Der FC Bayern 2011 – Den Gegner mit den eigenen Waffen schlagen

Nach zehn Pflichtspielen ist es an der Zeit, ein erstes Zwischenfazit zu ziehen. Der FC Bayern hat von seinen ersten zehn Auftritten in der neuen Saison 2011/12 unter Jupp Heynckes neun Spiele gewonnen und eines verloren, dabei musst man nur ein einziges Gegentor verbuchen.

Diese erstaunliche Bilanz ist nicht Ergebnis eines Kaufrausches im Sommer, wie es etwa 2007/08 der Fall war, oder auch nicht der mangelnden Qualität der Gegner geschuldet. Denn wie oft war es zuletzt der Fall, dass der FCB – personell top besetzt – an auf dem Papier schlechteren, aber top eingestellten Gegnern scheiterte? Man möchte exemplarisch nur auf Hannover 96 verweisen, die bei aller Liebe ihre Vorzüge nicht in der individuellen Klasse haben.

Doch was ist diese Saison anders? Es ist ganz einfach. Jupp Heynckes hat erkannt, mit welchen Mitteln die Gegner des Rekordmeisters zuletzt diesen auf ihr Niveau “heruntergezogen” haben und dann auf diesem ebenen Spielfeld Vorteile in anderen Kategorien als eben jener sagenumwobenen individuellen Klasse bewiesen.

Das Zauberwort heißt Einsatz und taktische Ordnung.

Was Louis van Gaal leider nicht hinbekam, war, dass jeder Spieler in jedem Moment des Spiels wichtig war. Der Holländer bot eine taktische Meisterleistung in der Offensive, bei Ballverlust kam es jedoch zu oft vor, dass sich die Spieler auch hier an die offensive Raumaufteilung hielten und weniger als möglich nach hinten arbeiteten. Dies hatte seine Vorteile im schnellen Umschalten, sorgte für viele Torchancen – aber leider eben hüben wie drüben.

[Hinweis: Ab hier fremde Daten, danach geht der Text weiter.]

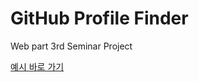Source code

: # GitHub Profile Finder

Web part 3rd Seminar Project

[예시 바로 가기](https://github-profile-finder-ten.vercel.app/)
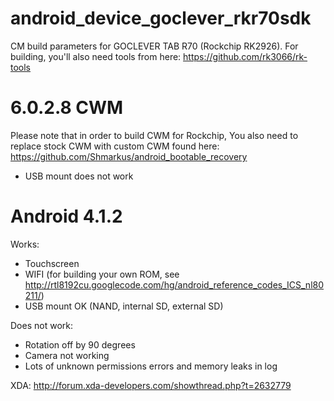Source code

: android_device_goclever_rkr70sdk
================================

CM build parameters for GOCLEVER TAB R70 (Rockchip RK2926). For building, you'll also need tools from here: https://github.com/rk3066/rk-tools

6.0.2.8 CWM
===========
Please note that in order to build CWM for Rockchip, You also need to replace
stock CWM with custom CWM found here: https://github.com/Shmarkus/android_bootable_recovery
- USB mount does not work

Android 4.1.2 
=============
Works:
- Touchscreen
- WIFI (for building your own ROM, see http://rtl8192cu.googlecode.com/hg/android_reference_codes_ICS_nl80211/)
- USB mount OK (NAND, internal SD, external SD)

Does not work:
- Rotation off by 90 degrees
- Camera not working
- Lots of unknown permissions errors and memory leaks in log

XDA: http://forum.xda-developers.com/showthread.php?t=2632779
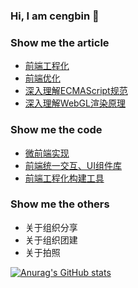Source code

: ### Hi, I am cengbin 👋

### Show me the article

* [前端工程化](https://cengbin.github.io/frontend/1%20%E5%89%8D%E7%AB%AF%E5%B7%A5%E7%A8%8B%E5%8C%96/README.html)
* [前端优化](https://github.com/cengbin/web-blog/tree/master/2%20%E5%89%8D%E7%AB%AF%E4%BC%98%E5%8C%96)
* [深入理解ECMAScript规范](https://github.com/cengbin/web-blog/tree/master/3%20%E6%B7%B1%E5%85%A5%E7%90%86%E8%A7%A3ECMAScript%E8%A7%84%E8%8C%83)
* [深入理解WebGL渲染原理](https://github.com/cengbin/web-blog/tree/master/4%20%E6%B7%B1%E5%85%A5%E7%90%86%E8%A7%A3WebGL%E6%B8%B2%E6%9F%93%E5%8E%9F%E7%90%86)

### Show me the code

* [微前端实现](https://github.com/tianfusangai/micro-frontend)
* [前端统一交互、UI组件库](https://github.com/tainfusangai/vue-components)
* [前端工程化构建工具](https://github.com/tianfusangai/frontend-cli)

### Show me the others

* 关于组织分享
* 关于组织团建
* 关于拍照

[![Anurag's GitHub stats](https://github-readme-stats.vercel.app/api?username=cengbin)](https://github.com/anuraghazra/github-readme-stats)

<!-- [![Top Langs](https://github-readme-stats.vercel.app/api/top-langs/?username=cengbin)](https://github.com/anuraghazra/github-readme-stats) -->

<!--
**cengbin/cengbin** is a ✨ _special_ ✨ repository because its `README.md` (this file) appears on your GitHub profile.

Here are some ideas to get you started:

- 🔭 I’m currently working on ...
- 🌱 I’m currently learning ...
- 👯 I’m looking to collaborate on ...
- 🤔 I’m looking for help with ...
- 💬 Ask me about ...
- 📫 How to reach me: ...
- 😄 Pronouns: ...
- ⚡ Fun fact: ...
-->
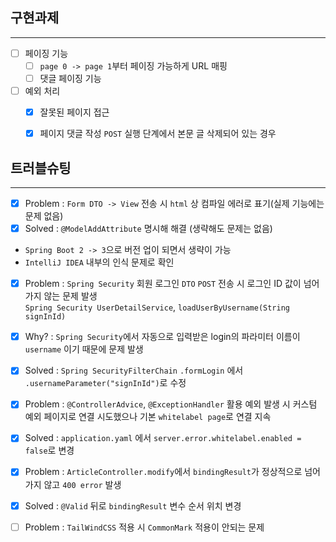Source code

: ## 구현과제

---
-[ ] 페이징 기능
    -[ ] `page 0 -> page 1`부터 페이징 가능하게 URL 매핑
    -[ ] 댓글 페이징 기능

-[ ] 예외 처리
    -[x] 잘못된 페이지 접근
    -[x] 페이지 댓글 작성 `POST` 실행 단계에서 본문 글 삭제되어 있는 경우


## 트러블슈팅

---
-[x] Problem : `Form DTO -> View` 전송 시 `html` 상 컴파일 에러로 표기(실제 기능에는 문제 없음)    
-[x] Solved :  `@ModelAddAttribute` 명시해 해결 (생략해도 문제는 없음)  
* `Spring Boot 2 -> 3`으로 버전 업이 되면서 생략이 가능
* `IntelliJ IDEA` 내부의 인식 문제로 확인
    
-[x] Problem : `Spring Security` 회원 로그인 `DTO` `POST` 전송 시 로그인 ID 값이 넘어가지 않는 문제 발생  
`Spring Security UserDetailService`, `loadUserByUsername(String signInId)`    
-[x] Why? : `Spring Security`에서 자동으로 입력받은 login의 파라미터 이름이 `username` 이기 때문에 문제 발생  
-[x] Solved : `Spring SecurityFilterChain` `.formLogin` 에서 `.usernameParameter("signInId")`로 수정    
    
    
-[x] Problem : `@ControllerAdvice`, `@ExceptionHandler` 활용 예외 발생 시 커스텀 예외 페이지로 연결 시도했으나 
기본 `whitelabel page`로 연결 지속
-[x] Solved : `application.yaml` 에서 `server.error.whitelabel.enabled = false`로 변경    
    
    
-[x] Problem : `ArticleController.modify`에서 `bindingResult`가 정상적으로 넘어가지 않고 `400 error` 발생
-[x] Solved : `@Valid` 뒤로 `bindingResult` 변수 순서 위치 변경
    
    
-[ ] Problem : `TailWindCSS` 적용 시 `CommonMark` 적용이 안되는 문제
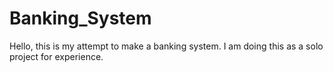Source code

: # Banking_System
 Hello, this is my attempt to make a banking system.
 I am doing this as a solo project for experience.
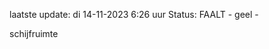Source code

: laatste update: 
di 14-11-2023  6:26   uur 
Status: FAALT - geel - 
<div class="service Y">schijfruimte</div>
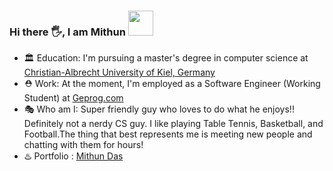 ### Hi there 🖐, I am  **Mithun**  <img height="40" src="https://raw.githubusercontent.com/innng/innng/master/assets/kyubey.gif"/> 



- 🏛️ Education: I'm pursuing a master's degree in computer science at [Christian-Albrecht University of Kiel, Germany](https://www.uni-kiel.de/de/)
- ⛑️ Work: At the moment, I'm employed as a Software Engineer (Working Student) at [Geprog.com](https://geprog.com/)
- 🎭 Who am I: Super friendly guy who loves to do what he enjoys!! Definitely not a nerdy CS guy.  I like playing Table Tennis, Basketball, and Football.The thing that best represents me is meeting new people and chatting with them for hours!
- ♨️ Portfolio : [Mithun Das](https://mithundas.portfoliobox.net/)

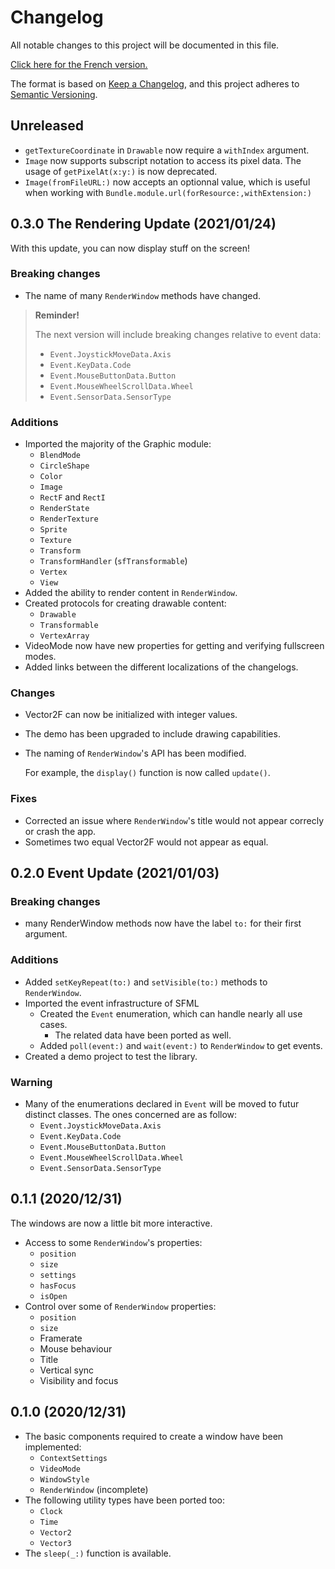 # Changelog
All notable changes to this project will be documented in this file.

[Click here for the French version.](Documentation/Changelog/CHANGELOG_fr.md)

The format is based on [Keep a Changelog](https://keepachangelog.com/en/1.0.0/),
and this project adheres to [Semantic Versioning](https://semver.org/spec/v2.0.0.html).

## Unreleased
- `getTextureCoordinate` in `Drawable` now require a `withIndex` argument.
- `Image` now supports subscript notation to access its pixel data.
  The usage of `getPixelAt(x:y:)` is now deprecated.
- `Image(fromFileURL:)` now accepts an optionnal value, which is useful
  when working with `Bundle.module.url(forResource:,withExtension:)`

## 0.3.0 The Rendering Update (2021/01/24)
With this update, you can now display stuff on the screen!

### Breaking changes
- The name of many `RenderWindow` methods have changed.

> **Reminder!**
>
> The next version will include breaking changes relative to event data:
>    - `Event.JoystickMoveData.Axis`
>    - `Event.KeyData.Code`
>    - `Event.MouseButtonData.Button`
>    - `Event.MouseWheelScrollData.Wheel`
>    - `Event.SensorData.SensorType`

### Additions
- Imported the majority of the Graphic module:
    - `BlendMode`
    - `CircleShape`
    - `Color`
    - `Image`
    - `RectF` and `RectI`
    - `RenderState`
    - `RenderTexture`
    - `Sprite`
    - `Texture`
    - `Transform`
    - `TransformHandler` (`sfTransformable`)
    - `Vertex`
    - `View`
- Added the ability to render content in `RenderWindow`.
- Created protocols for creating drawable content:
    - `Drawable`
    - `Transformable`
    - `VertexArray`
- VideoMode now have new properties for getting and verifying fullscreen modes.
- Added links between the different localizations of the changelogs.

### Changes
- Vector2F can now be initialized with integer values.
- The demo has been upgraded to include drawing capabilities.
- The naming of `RenderWindow`'s API has been modified.

    For example, the `display()` function is now called `update()`.

### Fixes
- Corrected an issue where `RenderWindow`'s title would not appear correcly or crash the app.
- Sometimes two equal Vector2F would not appear as equal.

## 0.2.0 Event Update (2021/01/03)
### Breaking changes
- many RenderWindow methods now have the label `to:` for their first argument.

### Additions
- Added `setKeyRepeat(to:)` and `setVisible(to:)` methods to `RenderWindow`.
- Imported the event infrastructure of SFML
    - Created the `Event` enumeration, which can handle nearly all use cases.
        - The related data have been ported as well.
    - Added `poll(event:)` and `wait(event:)` to `RenderWindow` to get events.
- Created a demo project to test the library.

### Warning
- Many of the enumerations declared in `Event` will be moved to futur distinct classes. The ones concerned are as follow:
    - `Event.JoystickMoveData.Axis`
    - `Event.KeyData.Code`
    - `Event.MouseButtonData.Button`
    - `Event.MouseWheelScrollData.Wheel`
    - `Event.SensorData.SensorType`

## 0.1.1 (2020/12/31)
The windows are now a little bit more interactive.
- Access to some `RenderWindow`'s properties:
    - `position`
    - `size`
    - `settings`
    - `hasFocus`
    - `isOpen`
- Control over some of `RenderWindow` properties:
    - `position`
    - `size`
    - Framerate
    - Mouse behaviour
    - Title
    - Vertical sync
    - Visibility and focus

## 0.1.0 (2020/12/31)
- The basic components required to create a window have been implemented:
    - `ContextSettings`
    - `VideoMode`
    - `WindowStyle`
    - `RenderWindow` (incomplete)
- The following utility types have been ported too:
    - `Clock`
    - `Time`
    - `Vector2`
    - `Vector3`
- The `sleep(_:)` function is available.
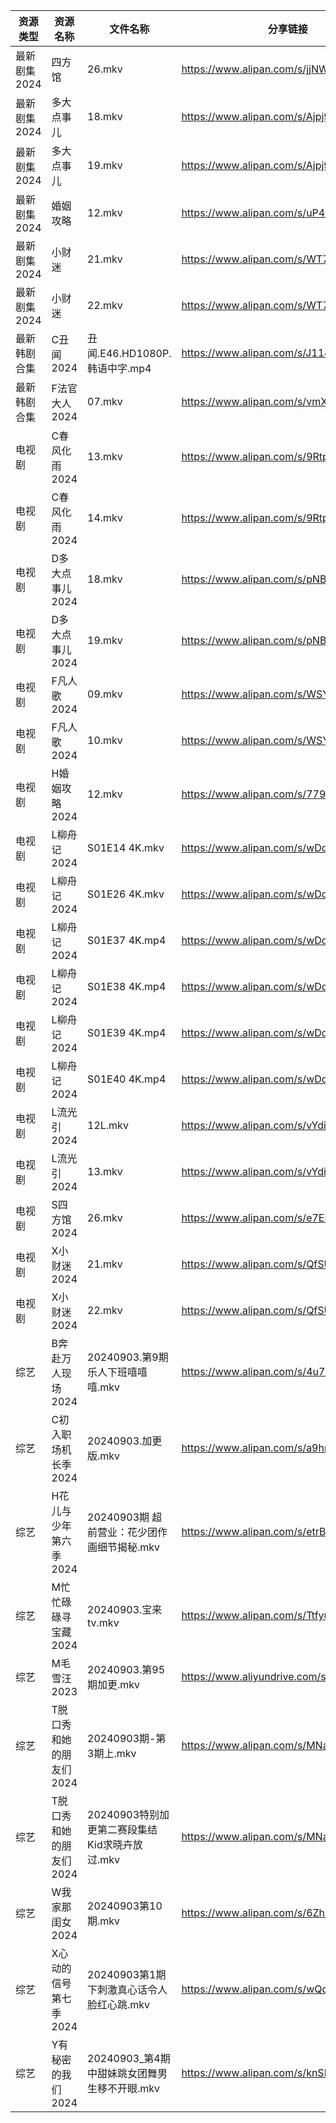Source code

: | 资源类型     | 资源名称           | 文件名称                           | 分享链接                                      | 更新时间                |
| -------- | -------------- | ------------------------------ | ----------------------------------------- | ------------------- |
| 最新剧集2024 | 四方馆            | 26.mkv                         | https://www.alipan.com/s/jjNWr2hoDP7      | 2024-09-03 19:10:37 |
| 最新剧集2024 | 多大点事儿          | 18.mkv                         | https://www.alipan.com/s/Ajpj9rPsxuQ      | 2024-09-03 19:10:40 |
| 最新剧集2024 | 多大点事儿          | 19.mkv                         | https://www.alipan.com/s/Ajpj9rPsxuQ      | 2024-09-03 19:10:39 |
| 最新剧集2024 | 婚姻攻略           | 12.mkv                         | https://www.alipan.com/s/uP4AwdnsAg2      | 2024-09-03 19:10:42 |
| 最新剧集2024 | 小财迷            | 21.mkv                         | https://www.alipan.com/s/WT7GYCT6ddM      | 2024-09-03 14:10:33 |
| 最新剧集2024 | 小财迷            | 22.mkv                         | https://www.alipan.com/s/WT7GYCT6ddM      | 2024-09-03 14:10:33 |
| 最新韩剧合集   | C丑闻2024        | 丑闻.E46.HD1080P.韩语中字.mp4        | https://www.alipan.com/s/J114XwZcFVg      | 2024-09-03 16:09:30 |
| 最新韩剧合集   | F法官大人2024      | 07.mkv                         | https://www.alipan.com/s/vmXEwsv83mq      | 2024-09-03 00:05:46 |
| 电视剧      | C春风化雨2024      | 13.mkv                         | https://www.alipan.com/s/9RtpeHmcLWc      | 2024-09-03 20:05:21 |
| 电视剧      | C春风化雨2024      | 14.mkv                         | https://www.alipan.com/s/9RtpeHmcLWc      | 2024-09-03 20:05:21 |
| 电视剧      | D多大点事儿2024     | 18.mkv                         | https://www.alipan.com/s/pNBiwfKUf9a      | 2024-09-03 19:05:26 |
| 电视剧      | D多大点事儿2024     | 19.mkv                         | https://www.alipan.com/s/pNBiwfKUf9a      | 2024-09-03 19:05:25 |
| 电视剧      | F凡人歌2024       | 09.mkv                         | https://www.alipan.com/s/WSYnyhtpFQc      | 2024-09-03 20:05:34 |
| 电视剧      | F凡人歌2024       | 10.mkv                         | https://www.alipan.com/s/WSYnyhtpFQc      | 2024-09-03 20:05:34 |
| 电视剧      | H婚姻攻略2024      | 12.mkv                         | https://www.alipan.com/s/779CvFTjhiF      | 2024-09-03 19:05:57 |
| 电视剧      | L柳舟记2024       | S01E14 4K.mkv                  | https://www.alipan.com/s/wDdCknHUD6o      | 2024-09-03 00:06:18 |
| 电视剧      | L柳舟记2024       | S01E26 4K.mkv                  | https://www.alipan.com/s/wDdCknHUD6o      | 2024-09-03 00:06:17 |
| 电视剧      | L柳舟记2024       | S01E37 4K.mp4                  | https://www.alipan.com/s/wDdCknHUD6o      | 2024-09-03 00:06:17 |
| 电视剧      | L柳舟记2024       | S01E38 4K.mp4                  | https://www.alipan.com/s/wDdCknHUD6o      | 2024-09-03 00:06:16 |
| 电视剧      | L柳舟记2024       | S01E39 4K.mp4                  | https://www.alipan.com/s/wDdCknHUD6o      | 2024-09-03 00:06:16 |
| 电视剧      | L柳舟记2024       | S01E40 4K.mp4                  | https://www.alipan.com/s/wDdCknHUD6o      | 2024-09-03 00:06:16 |
| 电视剧      | L流光引2024       | 12L.mkv                        | https://www.alipan.com/s/vYdikVh5BuN      | 2024-09-03 19:06:20 |
| 电视剧      | L流光引2024       | 13.mkv                         | https://www.alipan.com/s/vYdikVh5BuN      | 2024-09-03 19:06:19 |
| 电视剧      | S四方馆2024       | 26.mkv                         | https://www.alipan.com/s/e7EuyRadZps      | 2024-09-03 19:06:49 |
| 电视剧      | X小财迷2024       | 21.mkv                         | https://www.alipan.com/s/QfSUm3N2tfB      | 2024-09-03 14:07:00 |
| 电视剧      | X小财迷2024       | 22.mkv                         | https://www.alipan.com/s/QfSUm3N2tfB      | 2024-09-03 14:06:59 |
| 综艺       | B奔赴万人现场2024    | 20240903.第9期乐人下班嘻嘻嘻.mkv        | https://www.alipan.com/s/4u7m3VMcqux      | 2024-09-03 14:07:27 |
| 综艺       | C初入职场机长季2024   | 20240903.加更版.mkv               | https://www.alipan.com/s/a9hmC3o2B18      | 2024-09-03 14:07:30 |
| 综艺       | H花儿与少年第六季2024  | 20240903期 超前营业：花少团作画细节揭秘.mkv   | https://www.alipan.com/s/etrBePtYsJ7      | 2024-09-03 14:07:48 |
| 综艺       | M忙忙碌碌寻宝藏2024   | 20240903.宝来tv.mkv              | https://www.alipan.com/s/TtfyudAgS8v      | 2024-09-03 14:08:06 |
| 综艺       | M毛雪汪2023       | 20240903.第95期加更.mkv            | https://www.aliyundrive.com/s/asPqfgPRqAg | 2024-09-03 14:08:10 |
| 综艺       | T脱口秀和她的朋友们2024 | 20240903期-第3期上.mkv             | https://www.alipan.com/s/MNa2s9FkJzL      | 2024-09-03 20:09:12 |
| 综艺       | T脱口秀和她的朋友们2024 | 20240903特别加更第二赛段集结Kid求晓卉放过.mkv | https://www.alipan.com/s/MNa2s9FkJzL      | 2024-09-03 19:09:08 |
| 综艺       | W我家那闺女2024     | 20240903第10期.mkv               | https://www.alipan.com/s/6Zh3yAep1kC      | 2024-09-03 14:09:15 |
| 综艺       | X心动的信号第七季2024  | 20240903第1期下刺激真心话令人脸红心跳.mkv    | https://www.alipan.com/s/wQqfQxMS8Sx      | 2024-09-03 19:09:31 |
| 综艺       | Y有秘密的我们2024    | 20240903_第4期中甜妹跳女团舞男生移不开眼.mkv  | https://www.alipan.com/s/knSE43DBBa6      | 2024-09-03 14:09:30 |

Unter Jupp Heynckes ist etwas erstaunliches passiert: Franck Ribéry arbeitet nach hinten, hat aber dennoch seinen alten Spaß am Spiel nach vorne zurückgewonnen. Die fußballerische Quadratur des Kreises.

Die Bayern-Defensive ist nicht nur deshalb so stabil, weil das defensive Ausnahmetalent Holger Badstuber mit Jerome Boateng einen ruhigen Mitspieler neben sich hat, auf den er sich verlassen kann – sondern eben auch, weil selbst Mario Gomez oder Nils Petersen bei Ballverlusten sofort mit nach hinten arbeiten. Eine Eigenschaft, die in den letzten zwei Saisons nur Thomas Müller und Ivica Olic aufwiesen.

Der FC Bayern München bietet derzeit eine mannschaftliche Geschlossenheit auf, die man sonst so nur von mit weniger Stars und eigenwilligen Charakteren gespickten Mannschaften kennt. Doch hinzu kommen hier eben auch die exzellenten Einzelkönner. Diese Kombination , die man in Europa sonst nur so bei Manchester United findet (auch beim großen FC Barcelona haben manche Offensivspieler Freiheiten im Defensivspiel, was dadurch weniger ausschlägt, da man im Mittelfeld extrem ballsicher ist), stellt die potentiell gefährlichste Option für den Gegner dar. Wenn nun der Branchenprimus auch in der Kategorie Einsatz und Kampfgeist vorne weg marschiert, bleiben kaum noch Optionen zum Einbremsen übrig – es bietet sich fast nur das Hoffen auf individuelle Fehler an, was für Gladbach funktioniert hat, für Schalke aufgrund der unpräzisen Abschlüsse von Huntelaar nicht.

Der FC Bayern ist erstaunlich ausgereift, zu einem frühen Zeitpunkt der Saison. Dass die Gegner noch nicht die 1A-Kategorie darstellten, sollte diese Schlussfolgerung nicht in Frage stellen. Die Spielanlage einer Mannschaft ist keine Frage des Gegners. Bleibt dem FC Bayern größeres Verletzungspech in den entscheidenden Spielen gegen eben jene 1A-Kategorie erspart, geht die Meisterschaft in diesem Jahr mit Sicherheit an die Isar. Und auch in der Champions League kann man – Losglück vorausgesetzt (vulgo: Nicht Barcelona) – auch weit kommen.